Hollwood's latest attempt at the perfect date movie sounds like a recipe for success: Bridges is handsome prince Dale Jenkins, a best-selling children's book author on the road to becoming the next Dr. Seuss. When he crosses paths with Vera Farmiga's Maggie Hart, even a wicked witch like me hopes for a happy ending. By the third act, however, I found myself wishing for a whole basket of poisoned apples.
Jeremy Renner plays Bart Powell, the best friend and illustrator who keeps Jenkins's career out of the toilet. After years of drunken debauchery, Jenkins has finally hit rock bottom. When authorities find the author passed out drunk near the Maurice Sendak display at the local Barnes & Noble, Powell knows he's in trouble, but a public brawl with nemesis Karl Schreiber (Christoph Waltz) at the Worldwide Writers Wee-Union is the last straw; it's time to get his friend a professional makeover.
A makeover??? Really? REALLY? In a world full of mommy makeovers and extreme home makeovers and man boob makeovers, it should come as no surprise that a dumbass movie studio would leap at the chance to give Academy Award winner Jeff Bridges a freakin' makeover. What a brilliant use of his talents! Listen, people, if America wanted to see the man with a haircut and a clean shirt, we'd stop creaming our jeans over The Big Lebowski and Crazy Heart.
Despite the inane premise, publicist Maggie Hart initially provides a glimmer of hope. Rather than a typical spunky, spitfire cool chick, she enters the story with the elegance, subtle listening skills, and wry humor of Angelica Houston in The Royal Tenenbaums. Sadly, the film implies – through veiled, family-friendly innuendos – that she also exhibits the absurd sexual appetite and unnerving mind games of Glenn Close in Fatal Attraction. Ultimately it's nearly impossible to root for a woman who names her kids Hansel and Gretel.
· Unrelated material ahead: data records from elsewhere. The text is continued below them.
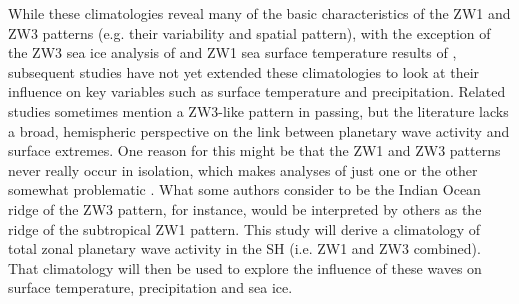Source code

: While these climatologies reveal many of the basic characteristics of the ZW1 and ZW3 patterns (e.g. their variability and spatial pattern), with the exception of the ZW3 sea ice analysis of \citet{Raphael2007} and ZW1 sea surface temperature results of \citet{Hobbs2007}, subsequent studies have not yet extended these climatologies to look at their influence on key variables such as surface temperature and precipitation. Related studies \citep[e.g. of Australian rainfall variability;][]{Frederiksen2014} sometimes mention a ZW3-like pattern in passing, but the literature lacks a broad, hemispheric perspective on the link between planetary wave activity and surface extremes. One reason for this might be that the ZW1 and ZW3 patterns never really occur in isolation, which makes analyses of just one or the other somewhat problematic \citep{Hobbs2010}. What some authors consider to be the Indian Ocean ridge of the ZW3 pattern, for instance, would be interpreted by others \citep[e.g.][]{Hobbs2007} as the ridge of the subtropical ZW1 pattern. This study will derive a climatology of total zonal planetary wave activity in the SH (i.e. ZW1 and ZW3 combined). That climatology will then be used to explore the influence of these waves on surface temperature, precipitation and sea ice.

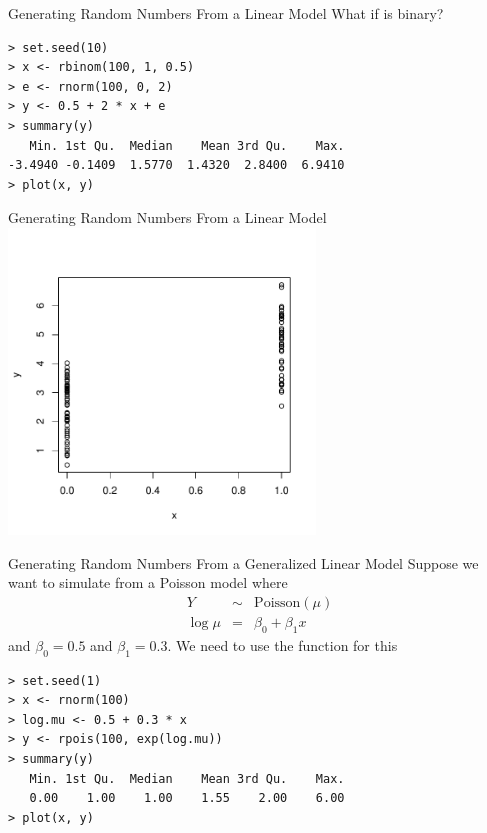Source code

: \documentclass[aspectratio=169]{beamer}
\begin{document}
\begin{frame}[fragile]{Generating Random Numbers From a Linear Model}
What if  is binary?
\begin{verbatim}
> set.seed(10)
> x <- rbinom(100, 1, 0.5)
> e <- rnorm(100, 0, 2)
> y <- 0.5 + 2 * x + e
> summary(y)
   Min. 1st Qu.  Median    Mean 3rd Qu.    Max. 
-3.4940 -0.1409  1.5770  1.4320  2.8400  6.9410 
> plot(x, y)
\end{verbatim}
\end{frame}

\begin{frame}[fragile]{Generating Random Numbers From a Linear Model}
\includegraphics[height=3.2in]{binarylinearmodelsim}
\end{frame}

\begin{frame}[fragile]{Generating Random Numbers From a Generalized
    Linear Model}
Suppose we want to simulate from a Poisson model where
\begin{eqnarray*}
Y & \sim & \text{Poisson}(\mu)\\
\log\mu & = & \beta_0 + \beta_1 x
\end{eqnarray*}
and $\beta_0 = 0.5$ and $\beta_1 = 0.3$.  We need to use the
 function for this
\begin{verbatim}
> set.seed(1)
> x <- rnorm(100)
> log.mu <- 0.5 + 0.3 * x
> y <- rpois(100, exp(log.mu))
> summary(y)
   Min. 1st Qu.  Median    Mean 3rd Qu.    Max. 
   0.00    1.00    1.00    1.55    2.00    6.00 
> plot(x, y)
\end{verbatim}
\end{frame}
\end{document}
All of this might be fun or at least amusing if the film didn't try so hard to be a relevant contribution to the Holocaust canon. Having Christoph Waltz play a German villain is one thing. Having Christoph Waltz write a secret manuscript for a book called Little Mr. Stink Trousers Explains Why Anne Frank Deserved It is enough to make Mel Gibson blush.
By the time the movie's antics reach a crescendo on a popular television talk show, the fairy tale has turned into a full-scale flop. The decision to use "Yakety Sax" (better known as the theme from The Benny Hill Show) in the final chase scene is an attempt to be... what? Retro? Kitschy? Unfortunately, the song has the same effect here that it always had then: it suggests that the star of the show is a dim-witted pedophile.
Not even a knight in shining armor could rescue this debacle in distress. Take my advice and abandon this Cinderella story at the box office.
Once Upon a Time is rated PG in a pathetic effort to render it a "family" movie. If you want your kids to be alcoholics with German enemies and cliched love lives, have at it.